I love the setup and the idea.  Somehow to me everything looks a little dark though.


----------



## eravedesigns (Aug 1, 2007)

lmao thats awesome but ya it took me long to take in the whole image because it was dark enough to the point where i had to scan each can to see if it was pepsi or coke...maybe play with levels a bit more but the idea is fantastic.


----------



## loopy (Aug 1, 2007)

ha take that pepsi. Nice shot.


----------



## DSLR noob (Aug 2, 2007)

As a native to Atlanta GA (we invented coke) I am happy to see the outcome of this photo.


----------



## x-man (Aug 11, 2007)

Thank your all your comment!


----------



## lifeafter2am (Aug 11, 2007)

Very creative, I like it!  Coke can only with with Sprite's backup!


----------



## The Phototron (Aug 12, 2007)

Simply ingenious, but yeah work on the lighting, with that clear it'll be a master piece.


----------



## chrisb2794 (Aug 22, 2007)

Shoot one of the cans with a .22 or something smaller for more effect. Lighting too.


----------



## NikonD40x@Denver (Aug 22, 2007)

How about The "Coke" After Party


----------



## dakkon76 (Aug 25, 2007)

LMAO!! Nice shot from the Coke afterparty!!

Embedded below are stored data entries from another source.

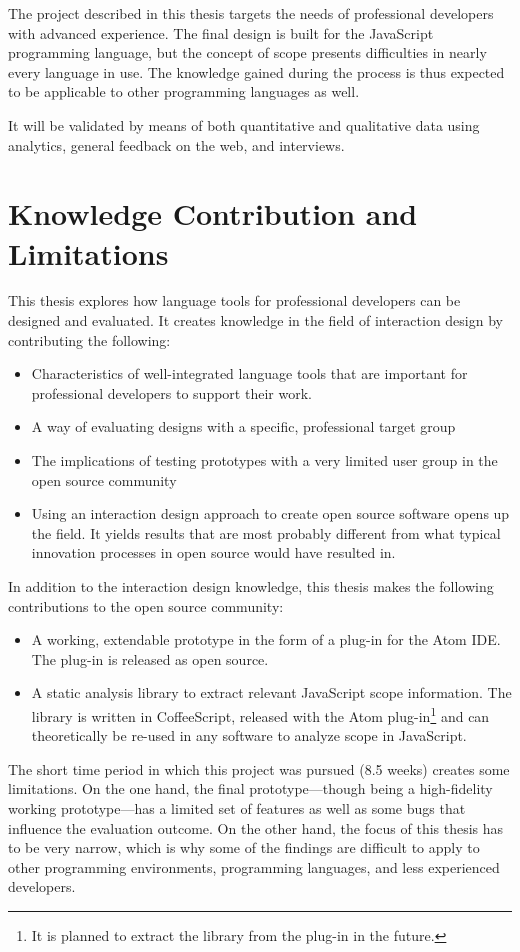 The project described in this thesis targets the needs of professional
developers with advanced experience. The final design is built for the
JavaScript programming language, but the concept of scope presents
difficulties in nearly every language in use. The knowledge gained
during the process is thus expected to be applicable to other
programming languages as well.

It will be validated by means of both quantitative and qualitative data
using analytics, general feedback on the web, and interviews.

\section{Knowledge Contribution and
Limitations}\label{knowledge-contribution-and-limitations}

This thesis explores how language tools for professional developers can
be designed and evaluated. It creates knowledge in the field of
interaction design by contributing the following:

\begin{itemize}
\itemsep1pt\parskip0pt
\item
  Characteristics of well-integrated language tools that are important
  for professional developers to support their work.
\item
  A way of evaluating designs with a specific, professional target group
\item
  The implications of testing prototypes with a very limited user group
  in the open source community
\item
  Using an interaction design approach to create open source software
  opens up the field. It yields results that are most probably different
  from what typical innovation processes in open source would have
  resulted in.
\end{itemize}

In addition to the interaction design knowledge, this thesis makes the
following contributions to the open source community:

\begin{itemize}
\itemsep1pt\parskip0pt
\item
  A working, extendable prototype in the form of a plug-in for the Atom
  IDE. The plug-in is released as open source.
\item
  A static analysis library to extract relevant JavaScript scope
  information. The library is written in CoffeeScript, released with the
  Atom
  plug-in\footnote{It is planned to extract the library from the plug-in in the future.}
  and can theoretically be re-used in any software to analyze scope in
  JavaScript.
\end{itemize}

The short time period in which this project was pursued (8.5 weeks)
creates some limitations. On the one hand, the final prototype—though
being a high-fidelity working prototype—has a limited set of features as
well as some bugs that influence the evaluation outcome. On the other
hand, the focus of this thesis has to be very narrow, which is why some
of the findings are difficult to apply to other programming
environments, programming languages, and less experienced developers.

Great idea there x-man  Those look like the old style cans with the pull tops that they haven't sold in the US since the 70's don't they?


----------



## x-man (Aug 27, 2007)

dakkon76 said:


> LMAO!! Nice shot from the Coke afterparty!!
> 
> Great idea there x-man  Those look like the old style cans with the pull tops that they haven't sold in the US since the 70's don't they?



Thank for your comment. This is old style cans. Still selling in asia.


----------